The present study divided adults, 30–59 years of age, into three groups based on their health status, to assess the relationship between health status and cold hypersensitivity over time, and to examine differences in indices between the groups.
With respect to sex differences in health status, we found more males in the healthy group (male: 57.8% > female: 42.2%), while the percentage of females increased with condition severity, such as in the SH2 group (male: 37.6% < female: 62.4%) (p = 0.029). Mean age was highest in the SH2 group (48.0 ± 10.3), followed by the SH1 (44.9 ± 8.6) and the healthy (41.0 ± 8.9) group (p < 0.001). These findings are consistent with an earlier study which reported that males take physical illness or injury less seriously and are less sensitive than females, and with an existing study that reported that an increase in age leads to physical and mental illnesses (30–32).
We found a significant positive correlation between health status and cold hypersensitivity that were followed up in two 6-month intervals, which indicates that having poor health results in having cold hypersensitivity. To identify the relationship between health status and cold hypersensitivity, the present study used logistic regression at baseline, adjusted for sex, age, and BMI. The BMI was included as it has been shown to have high correlation with cold hypersensitivity in previous studies on BMI and constitution type (33, 34). The results were similar in that when the participants’ health status was poorer, their probability of having cold hypersensitivity was higher. These findings are similar to those of another study reporting that a group of diseased patients had cold hypersensitivity on the exterior (35), and are consistent with poorer health status being associated with higher cold hypersensitivity scores (36).
The ARCLM results on health status and cold hypersensitivity showed that the stability coefficients of health status, expressed as autoregressive coefficients, appeared static over time. When health status was measured at three time points, the results showed that the health status at one time point had a significant influence on the health status at a subsequent time point. In other words, health status is not a transient state, but a state that persists over time. This is consistent with results from longitudinal panel surveys in middle-aged people, which have indicated that baseline health status does not show significant change over time (37, 38). Cold hypersensitivity also appeared to be stable over time, and the cold hypersensitivity at a specific time point had a significant influence on the cold hypersensitivity later. In other words, a person who has cold hypersensitivity does not have transient symptoms of cold hypersensitivity, but symptoms that persist over time. Our investigation of the cross-lagged effects of health status and cold hypersensitivity over time showed that health status had a stable and significant effect on cold hypersensitivity over time, while cold hypersensitivity had a partially significant effect on health status. These results indicate that poorer health status increases the probability of cold hypersensitivity. On the other hand, cold hypersensitivity did not appear to have a major influence on health status. These findings are similar to earlier results showing that the degree of phase angle (PA), which assesses health status by taking into account the condition of cell membranes, was lower in a cold-hypersensitivity group than in a non-cold-hypersensitivity group (38–40).

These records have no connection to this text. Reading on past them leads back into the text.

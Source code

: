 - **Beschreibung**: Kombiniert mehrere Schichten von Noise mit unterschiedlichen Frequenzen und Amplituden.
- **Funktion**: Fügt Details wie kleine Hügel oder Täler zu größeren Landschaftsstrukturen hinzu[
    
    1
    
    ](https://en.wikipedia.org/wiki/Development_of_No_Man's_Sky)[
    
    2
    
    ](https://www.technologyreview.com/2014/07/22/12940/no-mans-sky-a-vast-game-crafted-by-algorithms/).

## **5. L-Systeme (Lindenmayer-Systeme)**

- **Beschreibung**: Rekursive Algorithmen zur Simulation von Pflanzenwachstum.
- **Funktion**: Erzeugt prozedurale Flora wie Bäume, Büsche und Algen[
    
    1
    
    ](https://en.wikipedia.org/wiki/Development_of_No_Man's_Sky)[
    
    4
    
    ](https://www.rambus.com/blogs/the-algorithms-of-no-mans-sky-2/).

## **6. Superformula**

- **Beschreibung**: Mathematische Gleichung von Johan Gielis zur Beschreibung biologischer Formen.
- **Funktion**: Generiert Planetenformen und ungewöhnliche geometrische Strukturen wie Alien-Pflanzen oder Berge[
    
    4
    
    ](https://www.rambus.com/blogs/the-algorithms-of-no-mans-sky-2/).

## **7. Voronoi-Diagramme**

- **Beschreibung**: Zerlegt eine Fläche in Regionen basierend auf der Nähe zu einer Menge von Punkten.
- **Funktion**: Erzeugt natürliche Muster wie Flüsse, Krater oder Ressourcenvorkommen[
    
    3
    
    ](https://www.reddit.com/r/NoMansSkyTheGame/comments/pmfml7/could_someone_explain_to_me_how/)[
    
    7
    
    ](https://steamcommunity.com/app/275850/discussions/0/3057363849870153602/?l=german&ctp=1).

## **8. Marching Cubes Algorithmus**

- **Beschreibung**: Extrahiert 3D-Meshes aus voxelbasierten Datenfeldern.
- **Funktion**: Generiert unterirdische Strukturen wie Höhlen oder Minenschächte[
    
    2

Several limitations of this study must be considered when interpreting the results. First, the sample population was relatively small, especially for a longitudinal analysis. However, all applicable longitudinal data were included without any exclusion criteria. The findings in the present study should be validated with a bigger sample population and a longer follow-up period. Second, the participants in the present study were restricted to faculty members from the Daejeon region in South Korea, which might limit the generalizability of the findings. The response rate to the questionnaire survey, however, was high and the survey included diverse age groups. Third, because health status and cold hypersensitivity were investigated using a questionnaire survey, there might have been limitations regarding the correct classification of the respondents due to implicit biases associated with self-reporting. However, many studies use self-diagnostic tools to measure various symptoms and diseases (20). Fourth, the measurement process was not comprehensive in scope and did not include social and environmental aspects. The findings are therefore limited to cold hypersensitivity, focusing on health status as an implicating factor. However, the relationship between the two non-recursive variables, health status and cold hypersensitivity, was empirically tested via three-wave bivariate autoregressive cross-lagged modeling.
The results of the present study identify health status as a variable that has a significant influence on cold hypersensitivity suggesting that future studies on the prevention and treatment of symptoms caused by cold hypersensitivity should focus on the patient’s general health status, along with other major variables.